Implementation:Tensorflow Tfjs Model Hosting Pattern
| Knowledge Sources | |
|---|---|
| Domains | Deployment, Infrastructure |
| Principle | Principle:Tensorflow_Tfjs_Model_Hosting |
| Type | Pattern Doc |
| Last Updated | 2026-02-10 00:00 GMT |
Overview
This implementation documents the concrete patterns for hosting converted TensorFlow.js model files (model.json + .bin weight shards) so they are accessible via HTTP(S) for browser-based and Node.js model loading. It covers multiple hosting platforms, CORS configuration, caching strategies, and the file-serving interface contract.
Interface
The hosting pattern exposes a simple HTTP file server interface:
- GET <base_url>/model.json — Returns the model manifest (JSON)

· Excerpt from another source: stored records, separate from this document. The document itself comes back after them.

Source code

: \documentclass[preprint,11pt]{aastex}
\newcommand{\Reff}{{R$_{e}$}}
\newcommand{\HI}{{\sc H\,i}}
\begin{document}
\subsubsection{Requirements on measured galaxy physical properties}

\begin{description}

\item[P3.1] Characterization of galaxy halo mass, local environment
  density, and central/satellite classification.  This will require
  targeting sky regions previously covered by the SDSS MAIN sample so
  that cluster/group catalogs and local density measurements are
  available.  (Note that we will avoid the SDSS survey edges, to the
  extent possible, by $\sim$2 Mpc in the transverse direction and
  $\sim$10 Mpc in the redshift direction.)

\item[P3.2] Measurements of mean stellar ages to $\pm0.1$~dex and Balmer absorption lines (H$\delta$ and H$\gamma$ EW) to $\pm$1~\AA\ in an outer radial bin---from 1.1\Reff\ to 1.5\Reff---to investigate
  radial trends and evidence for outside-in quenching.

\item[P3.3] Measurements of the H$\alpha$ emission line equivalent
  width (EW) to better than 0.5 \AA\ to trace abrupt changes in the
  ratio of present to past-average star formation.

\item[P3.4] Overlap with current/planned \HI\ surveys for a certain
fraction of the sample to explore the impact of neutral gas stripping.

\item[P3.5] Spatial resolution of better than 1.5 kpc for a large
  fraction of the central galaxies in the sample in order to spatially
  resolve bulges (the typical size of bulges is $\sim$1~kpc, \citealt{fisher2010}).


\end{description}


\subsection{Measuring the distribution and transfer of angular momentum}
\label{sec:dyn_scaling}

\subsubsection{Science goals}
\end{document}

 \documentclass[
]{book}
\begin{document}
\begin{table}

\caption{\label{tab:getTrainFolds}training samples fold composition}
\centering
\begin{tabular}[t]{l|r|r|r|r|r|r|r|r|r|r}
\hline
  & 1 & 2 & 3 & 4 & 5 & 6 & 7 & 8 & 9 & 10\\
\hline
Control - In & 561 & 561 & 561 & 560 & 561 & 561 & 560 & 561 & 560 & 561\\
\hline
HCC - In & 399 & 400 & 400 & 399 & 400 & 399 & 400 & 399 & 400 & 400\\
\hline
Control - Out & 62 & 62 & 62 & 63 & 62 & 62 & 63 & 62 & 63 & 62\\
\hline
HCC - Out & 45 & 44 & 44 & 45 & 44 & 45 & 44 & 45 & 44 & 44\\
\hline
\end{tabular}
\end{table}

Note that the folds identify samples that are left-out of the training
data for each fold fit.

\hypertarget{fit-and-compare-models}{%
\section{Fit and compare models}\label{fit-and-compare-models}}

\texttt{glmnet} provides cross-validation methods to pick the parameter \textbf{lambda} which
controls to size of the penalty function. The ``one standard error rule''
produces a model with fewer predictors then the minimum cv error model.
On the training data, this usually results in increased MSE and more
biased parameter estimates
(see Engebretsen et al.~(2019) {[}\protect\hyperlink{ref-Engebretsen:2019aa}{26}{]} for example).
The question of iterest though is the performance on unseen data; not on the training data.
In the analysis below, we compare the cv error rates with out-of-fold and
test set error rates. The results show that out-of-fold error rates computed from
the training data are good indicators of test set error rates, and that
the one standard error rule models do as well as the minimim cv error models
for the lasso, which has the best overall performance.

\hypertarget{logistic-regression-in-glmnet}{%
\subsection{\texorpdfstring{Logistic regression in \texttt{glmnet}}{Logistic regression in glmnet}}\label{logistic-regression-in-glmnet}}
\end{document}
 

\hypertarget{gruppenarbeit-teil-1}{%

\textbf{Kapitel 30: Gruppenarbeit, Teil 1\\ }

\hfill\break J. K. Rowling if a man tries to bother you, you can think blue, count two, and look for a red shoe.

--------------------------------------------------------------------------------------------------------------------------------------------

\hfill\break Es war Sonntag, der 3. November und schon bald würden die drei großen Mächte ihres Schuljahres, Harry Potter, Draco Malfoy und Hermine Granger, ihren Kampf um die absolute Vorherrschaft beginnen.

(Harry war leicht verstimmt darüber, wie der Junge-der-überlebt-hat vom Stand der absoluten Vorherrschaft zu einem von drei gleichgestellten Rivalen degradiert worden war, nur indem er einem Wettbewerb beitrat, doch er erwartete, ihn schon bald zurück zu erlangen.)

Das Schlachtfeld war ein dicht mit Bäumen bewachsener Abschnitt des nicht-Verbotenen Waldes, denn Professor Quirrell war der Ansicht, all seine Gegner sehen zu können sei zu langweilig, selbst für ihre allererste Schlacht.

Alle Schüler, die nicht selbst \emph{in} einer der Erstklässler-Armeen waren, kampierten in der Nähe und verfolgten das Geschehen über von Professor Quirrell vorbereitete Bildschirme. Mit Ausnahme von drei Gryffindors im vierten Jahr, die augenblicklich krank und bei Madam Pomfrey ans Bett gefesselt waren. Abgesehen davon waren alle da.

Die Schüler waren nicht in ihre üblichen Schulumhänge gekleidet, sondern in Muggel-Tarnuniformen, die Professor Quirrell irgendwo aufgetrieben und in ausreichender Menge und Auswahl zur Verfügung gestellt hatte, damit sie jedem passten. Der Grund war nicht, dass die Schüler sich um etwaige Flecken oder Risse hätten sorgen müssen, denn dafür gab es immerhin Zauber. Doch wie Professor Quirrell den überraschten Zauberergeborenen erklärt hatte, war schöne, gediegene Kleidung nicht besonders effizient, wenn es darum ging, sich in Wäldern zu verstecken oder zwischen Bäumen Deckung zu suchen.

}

- GET <base_url>/group1-shard1ofN.bin — Returns weight shard data (binary)
All files must be co-located at the same base URL path, as TF.js resolves shard filenames relative to the model.json URL.
Inputs and Outputs
Inputs
- Converted model artifacts from tensorflowjs_converter:
- model.json — The model manifest file
- One or more .bin weight shard files (e.g., group1-shard1of3.bin, group1-shard2of3.bin, group1-shard3of3.bin)
Outputs
- A publicly accessible URL to the model.json file (e.g., https://storage.googleapis.com/my-bucket/models/v1/model.json)
- All referenced weight shard files accessible at the same base URL
- Appropriate CORS headers configured for cross-origin browser access
Required File Structure
The hosting directory must preserve the flat file layout produced by the converter:
# Typical converter output
/path/to/converted_model/
model.json # Model manifest
group1-shard1of3.bin # Weight shard 1 (up to 4MB each by default)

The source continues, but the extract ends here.